Courtesy of USA Films

Courtesy of: USA Films

Of course, this being Charlie Kaufman, the situation isn’t as mundane as that setup would suggest. Craig takes a job at LesterCorp, which occupies floor 7 1/2 of the Merton-Flemmer building, wherein everyone walks around bent double the whole time as it is literally sandwiched between floors seven and eight. The eccentric owner of the company, the apparently 105-year-old Dr Lester (a hilarious turn from Orson Bean) believes he cannot be understood by anyone due to a crippling speech impediment, though it’s actually because his secretary, Floris, is quite deaf and he just hasn’t realised. LesterCorp is also where Craig meets the beautiful but cruel Maxine (Keener), with whom he instantly falls in love after guessing her name in a hilariously bizarre moment that Cusack plays perfectly. It’s also where he discovers the tiny door that transports you inside the body of John Malkovich for fifteen minutes, before spitting you out on the New Jersey Turnpike.

Courtesy of USA Films

Courtesy of: USA Films

Malkovich himself is spectacular, portraying an exaggerated, pompous version of himself (in the film his middle name is Horatio, in the real world it’s Gavin), and he’s really given the chance to show off the whole gamut of his artistic skills. He flits from serious thespian readings of Richard III and Chekhov’s The Cherry Orchard, to almost timid romance scenes with Keener, to adorably polite confusion at the repeated mentions of ‘that film where you played that jewel thief’ that doesn’t exist (and from one fan, ‘that film where you played that retard’), and of course to his trademark unbridled fury when he learns of the portal into his own head. He also gets to pull out his formidable comedy chops, particularly in the scenes where Craig begins to take control of him more actively – the garbled sentences and physical spasms he produces as the two men fight within the same body are amazing. Even more so, the moment Malkovich goes inside his own head is one of the most hilarious, inspired and downright bizarre scenes you’re ever likely to see on screen. If you ever wanted to see John Malkovich languishing on a grand piano in a silky red evening gown, complete with heaving chest, then consider those freaky prayers answered.

Courtesy of USA Films

Courtesy of: USA Films

As the narrative wears on, the emerging (bizarre) love triangle between Maxine, Malkovich, and Lotte-but-only-when-inside-Malkovich begins to shed different lights on the characters. As Malkovich increasingly becomes a mere vessel for this ongoing tryst between lovers and ex-lovers, nuanced degrees of sympathy and disgust towards those involved rise and fall, and combine too; nobody in the film is ever wholly in the right or wrong, they’re all painted in shades of grey, like real people are. For all the surrealist storycraft and wild, outlandish ideas that he includes in his scripts, you can never fail to recognise the characters Kaufman creates as being unfalteringly real, recognisable human beings; this film clearly exhibits that, as does his follow up with Jonze, Adaptation, and his own directorial debut, the colossally ambitious and earth-shatteringly heartbreaking Synecdoche, New York. As the exploration of the relationships between Craig, Lotte, Maxine and Malkovich is the emotional core of Being John Malkovich, too much detail would spoil it, but it’s safe to say that the relationships in the film, whilst unconventional and metaphysical in their nature, are deeply touching and tenderly explored. Sums up a lot of Jonze and Kaufman’s output really.

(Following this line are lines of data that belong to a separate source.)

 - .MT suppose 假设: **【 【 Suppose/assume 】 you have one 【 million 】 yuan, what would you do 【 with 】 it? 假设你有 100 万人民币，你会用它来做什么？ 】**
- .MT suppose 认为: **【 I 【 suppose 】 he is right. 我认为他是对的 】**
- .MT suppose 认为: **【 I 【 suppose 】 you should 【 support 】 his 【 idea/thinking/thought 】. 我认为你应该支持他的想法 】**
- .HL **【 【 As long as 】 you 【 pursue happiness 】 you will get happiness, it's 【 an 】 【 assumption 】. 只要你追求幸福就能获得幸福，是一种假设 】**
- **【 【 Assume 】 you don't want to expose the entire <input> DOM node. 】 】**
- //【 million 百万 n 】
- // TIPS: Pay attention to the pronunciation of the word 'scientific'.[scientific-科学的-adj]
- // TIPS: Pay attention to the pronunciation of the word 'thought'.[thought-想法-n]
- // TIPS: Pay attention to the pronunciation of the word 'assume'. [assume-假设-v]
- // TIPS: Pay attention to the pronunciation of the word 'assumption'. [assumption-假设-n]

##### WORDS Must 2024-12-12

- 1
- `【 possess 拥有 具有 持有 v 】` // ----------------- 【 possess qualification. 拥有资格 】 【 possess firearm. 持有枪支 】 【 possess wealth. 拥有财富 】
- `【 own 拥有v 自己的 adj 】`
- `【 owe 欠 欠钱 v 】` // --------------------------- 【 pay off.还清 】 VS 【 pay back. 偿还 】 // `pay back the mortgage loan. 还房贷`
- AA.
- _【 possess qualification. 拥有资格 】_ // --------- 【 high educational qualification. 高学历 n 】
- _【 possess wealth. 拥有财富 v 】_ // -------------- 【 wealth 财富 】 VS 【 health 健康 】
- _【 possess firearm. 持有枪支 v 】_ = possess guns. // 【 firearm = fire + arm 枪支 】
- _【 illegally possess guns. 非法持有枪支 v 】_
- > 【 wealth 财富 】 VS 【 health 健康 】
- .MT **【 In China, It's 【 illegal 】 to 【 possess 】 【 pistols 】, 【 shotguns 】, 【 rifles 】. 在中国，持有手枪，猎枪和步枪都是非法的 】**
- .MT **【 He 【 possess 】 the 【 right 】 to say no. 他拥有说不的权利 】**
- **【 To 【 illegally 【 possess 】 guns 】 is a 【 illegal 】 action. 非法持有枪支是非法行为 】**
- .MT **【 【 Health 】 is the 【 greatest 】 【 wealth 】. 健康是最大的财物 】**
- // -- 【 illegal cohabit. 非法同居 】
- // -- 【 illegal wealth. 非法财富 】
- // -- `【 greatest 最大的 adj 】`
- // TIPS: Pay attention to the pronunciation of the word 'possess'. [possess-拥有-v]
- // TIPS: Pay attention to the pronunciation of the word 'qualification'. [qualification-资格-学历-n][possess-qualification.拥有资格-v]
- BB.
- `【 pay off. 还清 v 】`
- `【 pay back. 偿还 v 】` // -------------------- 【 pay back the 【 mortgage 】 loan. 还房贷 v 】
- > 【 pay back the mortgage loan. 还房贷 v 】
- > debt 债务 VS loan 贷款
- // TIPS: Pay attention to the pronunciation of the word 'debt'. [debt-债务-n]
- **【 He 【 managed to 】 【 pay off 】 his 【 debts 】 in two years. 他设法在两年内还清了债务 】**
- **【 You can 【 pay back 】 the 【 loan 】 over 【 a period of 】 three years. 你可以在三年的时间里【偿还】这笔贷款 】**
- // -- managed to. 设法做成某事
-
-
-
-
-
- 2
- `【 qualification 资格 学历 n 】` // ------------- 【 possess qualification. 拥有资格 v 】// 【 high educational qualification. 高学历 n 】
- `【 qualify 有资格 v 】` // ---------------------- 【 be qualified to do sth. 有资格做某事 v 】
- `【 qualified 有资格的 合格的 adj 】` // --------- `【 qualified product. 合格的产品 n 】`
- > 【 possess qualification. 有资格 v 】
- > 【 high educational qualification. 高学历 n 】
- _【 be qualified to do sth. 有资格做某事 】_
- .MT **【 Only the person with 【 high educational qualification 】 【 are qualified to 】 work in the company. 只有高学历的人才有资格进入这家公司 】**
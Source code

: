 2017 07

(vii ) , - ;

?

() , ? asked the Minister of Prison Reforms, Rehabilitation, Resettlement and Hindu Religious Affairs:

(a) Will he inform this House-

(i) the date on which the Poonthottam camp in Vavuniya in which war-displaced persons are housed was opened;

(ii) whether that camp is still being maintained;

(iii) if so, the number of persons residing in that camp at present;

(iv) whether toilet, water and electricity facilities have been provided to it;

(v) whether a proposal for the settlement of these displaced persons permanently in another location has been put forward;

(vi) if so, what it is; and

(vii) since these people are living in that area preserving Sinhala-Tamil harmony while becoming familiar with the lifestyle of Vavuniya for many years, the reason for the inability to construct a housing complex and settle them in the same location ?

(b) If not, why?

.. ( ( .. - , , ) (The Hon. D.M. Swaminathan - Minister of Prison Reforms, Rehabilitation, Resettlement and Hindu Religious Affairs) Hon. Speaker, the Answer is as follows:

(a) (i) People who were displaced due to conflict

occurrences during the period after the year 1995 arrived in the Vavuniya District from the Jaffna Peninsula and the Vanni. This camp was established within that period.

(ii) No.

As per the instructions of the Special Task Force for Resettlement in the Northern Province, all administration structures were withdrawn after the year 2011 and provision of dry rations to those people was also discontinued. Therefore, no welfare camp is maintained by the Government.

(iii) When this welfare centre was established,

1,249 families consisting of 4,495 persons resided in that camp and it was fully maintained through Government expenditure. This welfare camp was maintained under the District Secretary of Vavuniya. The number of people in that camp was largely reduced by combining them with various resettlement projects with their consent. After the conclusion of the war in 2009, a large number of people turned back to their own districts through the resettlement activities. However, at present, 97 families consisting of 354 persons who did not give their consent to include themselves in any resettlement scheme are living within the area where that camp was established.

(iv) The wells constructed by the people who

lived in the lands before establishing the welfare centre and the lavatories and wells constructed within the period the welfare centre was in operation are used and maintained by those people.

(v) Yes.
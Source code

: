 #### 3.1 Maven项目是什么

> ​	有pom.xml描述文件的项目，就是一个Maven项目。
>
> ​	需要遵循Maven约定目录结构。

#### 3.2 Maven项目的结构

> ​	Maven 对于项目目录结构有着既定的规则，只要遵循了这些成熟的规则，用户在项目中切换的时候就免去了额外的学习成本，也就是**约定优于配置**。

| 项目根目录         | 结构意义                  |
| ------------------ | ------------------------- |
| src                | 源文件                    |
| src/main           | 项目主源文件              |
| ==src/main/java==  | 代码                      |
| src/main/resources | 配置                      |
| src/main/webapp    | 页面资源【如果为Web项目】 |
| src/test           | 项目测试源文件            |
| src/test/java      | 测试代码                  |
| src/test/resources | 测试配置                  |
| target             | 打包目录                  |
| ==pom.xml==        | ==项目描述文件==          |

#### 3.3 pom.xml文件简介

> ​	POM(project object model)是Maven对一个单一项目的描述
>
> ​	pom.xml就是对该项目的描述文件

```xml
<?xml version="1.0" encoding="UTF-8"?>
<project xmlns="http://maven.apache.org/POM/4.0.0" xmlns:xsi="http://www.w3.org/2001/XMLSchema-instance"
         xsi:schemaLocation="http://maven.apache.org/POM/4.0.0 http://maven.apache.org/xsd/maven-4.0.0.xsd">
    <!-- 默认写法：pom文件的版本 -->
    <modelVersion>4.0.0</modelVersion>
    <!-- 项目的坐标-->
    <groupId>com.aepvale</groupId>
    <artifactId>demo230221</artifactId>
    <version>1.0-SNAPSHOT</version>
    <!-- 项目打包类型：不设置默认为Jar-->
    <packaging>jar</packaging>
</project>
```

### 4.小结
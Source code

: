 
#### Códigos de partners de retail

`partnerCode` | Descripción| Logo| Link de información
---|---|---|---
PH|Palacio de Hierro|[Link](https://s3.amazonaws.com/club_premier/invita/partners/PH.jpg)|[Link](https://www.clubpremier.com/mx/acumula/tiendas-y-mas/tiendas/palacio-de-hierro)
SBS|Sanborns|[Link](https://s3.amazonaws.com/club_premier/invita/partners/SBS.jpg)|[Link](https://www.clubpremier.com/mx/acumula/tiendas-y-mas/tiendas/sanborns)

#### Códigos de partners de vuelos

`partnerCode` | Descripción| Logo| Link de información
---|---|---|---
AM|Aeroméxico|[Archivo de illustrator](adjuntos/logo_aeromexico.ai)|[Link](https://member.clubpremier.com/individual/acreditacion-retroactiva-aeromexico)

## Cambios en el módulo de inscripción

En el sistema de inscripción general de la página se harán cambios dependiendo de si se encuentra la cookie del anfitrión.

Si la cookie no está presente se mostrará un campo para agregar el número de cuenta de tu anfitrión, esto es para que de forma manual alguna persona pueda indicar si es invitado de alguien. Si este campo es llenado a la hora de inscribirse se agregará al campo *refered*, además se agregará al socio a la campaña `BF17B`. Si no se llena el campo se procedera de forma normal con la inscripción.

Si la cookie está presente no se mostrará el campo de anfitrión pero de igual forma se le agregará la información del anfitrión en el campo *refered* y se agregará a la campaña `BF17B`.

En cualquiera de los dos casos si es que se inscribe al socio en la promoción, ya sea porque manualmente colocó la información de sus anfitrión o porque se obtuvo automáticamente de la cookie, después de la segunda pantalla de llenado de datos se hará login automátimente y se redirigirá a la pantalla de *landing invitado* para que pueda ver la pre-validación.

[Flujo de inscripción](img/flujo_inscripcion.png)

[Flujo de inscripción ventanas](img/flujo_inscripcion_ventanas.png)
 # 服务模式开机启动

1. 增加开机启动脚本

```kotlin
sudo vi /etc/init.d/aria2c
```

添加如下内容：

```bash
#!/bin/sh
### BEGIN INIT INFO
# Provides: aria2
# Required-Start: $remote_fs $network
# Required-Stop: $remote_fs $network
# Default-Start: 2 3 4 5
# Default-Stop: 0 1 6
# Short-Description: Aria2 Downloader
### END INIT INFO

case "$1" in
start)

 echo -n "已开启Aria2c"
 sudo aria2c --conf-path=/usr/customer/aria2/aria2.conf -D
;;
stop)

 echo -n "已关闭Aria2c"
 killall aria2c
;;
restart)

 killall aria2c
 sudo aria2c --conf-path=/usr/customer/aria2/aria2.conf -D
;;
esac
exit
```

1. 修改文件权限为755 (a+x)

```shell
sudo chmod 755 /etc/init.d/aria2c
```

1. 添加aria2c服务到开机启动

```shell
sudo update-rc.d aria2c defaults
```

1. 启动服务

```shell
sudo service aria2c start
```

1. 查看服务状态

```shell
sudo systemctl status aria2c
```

What makes this movie truly special, however, is that in the wrong hands such a downright surreal idea could have been a total mess; but Kaufman and Jonze, in their inimitable way, take the original idea and turn it into so much more. The film explores issues of identity, sexuality, gender performance, what it means to be human, and other such grand philosophical concepts. It’s so, so much more than what could have just been a zany movie about controlling John Malkovich (or Tom Cruise, as one unnamed producer supposedly suggested) and making him do some silly things if entrusted to the wrong people. It leaves you thinking about your own sense of self, your place in the world, and your own relationships to others for a long while afterwards. And that, from a film that contains a cameo from Charlie Sheen in a ’60s-footballer style combover loudly proclaiming “MALKATRAZ!”, is pretty special.